Мы разговаривали и слышали, как в доме хлопочут, готовя пир в мою честь. Юсуф сидел спиной к двери, а я со своего места, не оборачиваясь, краем глаза видел зарешеченное окно внизу и другое, поменьше, на втором этаже, – время от времени там мелькали тени, иногда до меня вместе с кухонными шумами доносились обрывки арабской речи, которой я – могло ли быть иначе? – не понимал. Ясно было одно: в доме вовсю стараются ради меня.

А потом во дворике появилась моя тетушка в сопровождении дочери и тотчас же завладела моей рукой, ласково прижала ее к себе, словно любимое чадо, требующее самого нежного внимания. «Ну, вот вы и пришли! – сказала она. – Давайте же ужинать, пора!»

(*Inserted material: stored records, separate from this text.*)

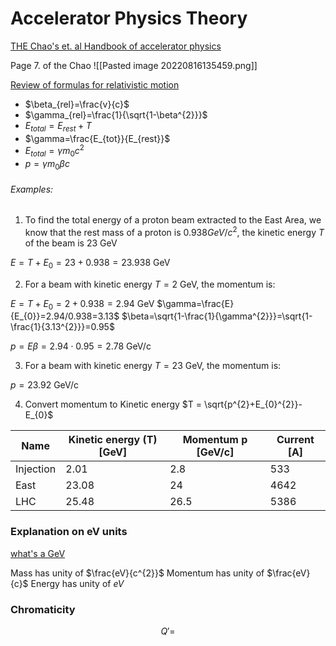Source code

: # Accelerator Physics Theory

[THE Chao's et. al Handbook of accelerator physics](https://cernbox.cern.ch/index.php/s/OpUxzONY4hCQEHB)

Page 7. of the Chao
![[Pasted image 20220816135459.png]]

[Review of formulas for relativistic motion](https://uspas.fnal.gov/materials/12MSU/rellect.pdf)
-   $\beta_{rel}=\frac{v}{c}$
-   $\gamma_{rel}=\frac{1}{\sqrt{1-\beta^{2}}}$
-   $E_{total}=E_{rest}+T$
-   $\gamma=\frac{E_{tot}}{E_{rest}}$
-   $E_{total}=\gamma m_{0}c^{2}$
-   $p=\gamma m_{0} \beta c$

###### Examples:
1) To find the total energy of a proton beam extracted to the East Area, we know that the rest mass of a proton is $0.938 GeV/c^{2}$, the kinetic energy $T$ of the beam is $23 \text{ GeV}$

$E = T + E_{0} = 23 + 0.938 = 23.938 \text{ GeV}$


2) For a beam with kinetic energy $T = 2 \text{ GeV}$, the momentum is:

$E=T+E_{0}=2+0.938 = 2.94 \text{ GeV}$
$\gamma=\frac{E}{E_{0}}=2.94/0.938=3.13$
$\beta=\sqrt{1-\frac{1}{\gamma^{2}}}=\sqrt{1-\frac{1}{3.13^{2}}}=0.95$

$p=E \beta =2.94\cdot0.95=2.78 \text{ GeV/c}$

3) For a beam with kinetic energy $T = 23 \text{ GeV}$, the momentum is:

$p=23.92 \text{ GeV/c}$

4) Convert momentum to Kinetic energy
 $T = \sqrt{p^{2}+E_{0}^{2}}-E_{0}$

| Name      | Kinetic energy (T) [GeV] | Momentum p [GeV/c] | Current [A] |
| --------- | -------------------- | ---------------- | --------- |
| Injection | 2.01                 | 2.8              | 533       |
| East      | 23.08                | 24               | 4642      |
| LHC       | 25.48                | 26.5             | 5386      |

### Explanation on eV units
[what's a GeV](https://quarknet.fnal.gov/toolkits/ati/whatgevs.html)

Mass has unity of $\frac{eV}{c^{2}}$
Momentum has unity of $\frac{eV}{c}$
Energy has unity of $eV$

### Chromaticity 

$$Q'=$$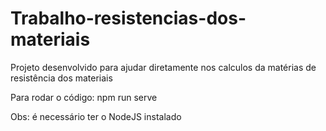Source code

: # Trabalho-resistencias-dos-materiais
Projeto desenvolvido para ajudar diretamente nos calculos da matérias de resistência dos materiais


Para rodar o código: npm run serve

Obs: é necessário ter o NodeJS instalado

Мы поднялись в маленькую залу, где я был утром, – там на низеньком столике нас дожидалось угощение, запах которого я ощутил еще на лестнице. На огромном круглом подносе с гравировкой, вперемежку с горками белого риса лежал зажаренный барашек, порезанный на куски. В центре подноса распласталась на дне баранья голова.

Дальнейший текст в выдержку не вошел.